Although each person with cancer is different, here are some general suggestions for showing support:

  1. Ask permission. Before visiting, giving advice, and asking questions, ask if it is welcome. …
  2. Make plans. …
  3. Be flexible. …
  4. Laugh together. …
  5. Allow for sadness. …
  6. Check in. …
  7. Offer to help. …
  8. Follow through.

How do you explain cancer to a 6 year old?

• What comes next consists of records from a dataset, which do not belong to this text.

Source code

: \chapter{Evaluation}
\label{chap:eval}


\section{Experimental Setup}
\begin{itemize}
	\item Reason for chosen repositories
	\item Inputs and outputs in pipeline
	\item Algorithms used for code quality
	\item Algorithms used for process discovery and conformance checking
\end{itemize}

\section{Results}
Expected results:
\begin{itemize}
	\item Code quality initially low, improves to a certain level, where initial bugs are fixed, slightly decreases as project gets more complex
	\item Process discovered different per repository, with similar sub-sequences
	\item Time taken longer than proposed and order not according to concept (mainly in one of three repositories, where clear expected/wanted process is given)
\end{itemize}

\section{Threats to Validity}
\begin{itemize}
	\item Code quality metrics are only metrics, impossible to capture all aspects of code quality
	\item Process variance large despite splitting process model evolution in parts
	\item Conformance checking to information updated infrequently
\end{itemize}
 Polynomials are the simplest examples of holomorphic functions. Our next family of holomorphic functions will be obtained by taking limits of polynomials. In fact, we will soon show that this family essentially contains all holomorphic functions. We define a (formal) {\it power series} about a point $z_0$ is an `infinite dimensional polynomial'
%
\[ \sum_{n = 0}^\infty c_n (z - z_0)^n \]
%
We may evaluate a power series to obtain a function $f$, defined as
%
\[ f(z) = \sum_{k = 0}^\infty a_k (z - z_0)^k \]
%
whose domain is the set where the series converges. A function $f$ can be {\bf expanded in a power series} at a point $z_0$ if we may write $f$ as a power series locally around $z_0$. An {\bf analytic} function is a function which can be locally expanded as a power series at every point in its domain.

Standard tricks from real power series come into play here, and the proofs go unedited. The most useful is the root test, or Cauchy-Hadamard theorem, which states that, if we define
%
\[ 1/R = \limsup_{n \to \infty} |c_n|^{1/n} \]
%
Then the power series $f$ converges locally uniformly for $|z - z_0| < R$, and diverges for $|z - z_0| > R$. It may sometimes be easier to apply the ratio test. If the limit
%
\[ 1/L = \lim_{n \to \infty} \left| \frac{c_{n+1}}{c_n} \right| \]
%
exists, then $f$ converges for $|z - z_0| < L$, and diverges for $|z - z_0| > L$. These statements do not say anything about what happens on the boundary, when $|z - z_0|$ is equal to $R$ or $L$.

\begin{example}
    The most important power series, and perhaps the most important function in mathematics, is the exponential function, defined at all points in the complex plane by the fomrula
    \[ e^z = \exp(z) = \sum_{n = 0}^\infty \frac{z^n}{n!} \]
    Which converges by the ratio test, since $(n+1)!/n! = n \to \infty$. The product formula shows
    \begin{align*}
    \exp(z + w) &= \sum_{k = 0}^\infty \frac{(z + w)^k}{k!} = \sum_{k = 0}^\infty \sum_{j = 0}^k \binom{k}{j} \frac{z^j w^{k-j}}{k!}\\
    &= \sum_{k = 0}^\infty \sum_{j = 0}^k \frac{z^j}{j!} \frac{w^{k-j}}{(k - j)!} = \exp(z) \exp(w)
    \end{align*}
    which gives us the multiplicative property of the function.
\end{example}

Prepare a script or write down talking points. Use simple language so your child can easily understand what they are hearing. Include words he or she will overhear like “cancer,” “chemo,” “treatment,” and “radiation.” Describe these words simply and truthfully. Talk about emotions you both may feel.

How do you tell a child that they are dying?

Sometimes, it can help to give your child “permission” to talk about dying, simply by saying – “I’m ok to talk about this if you want to. I’m here for you”. If they find it easier to talk to someone outside the family, the palliative care team could help.

How do parents cope with cancer diagnosis?

My 10 tips for coping when a parent has cancer

  1. Don’t be afraid to say how you feel. …
  2. Recognise that things may change. …
  3. Being there is the most important thing. …
  4. Ask for what you need. …
  5. It’s OK to feel down or confused. …
  6. You don’t have to tell everyone what’s going on. …
  7. Plan nice events together. …
  8. Speak to your employer.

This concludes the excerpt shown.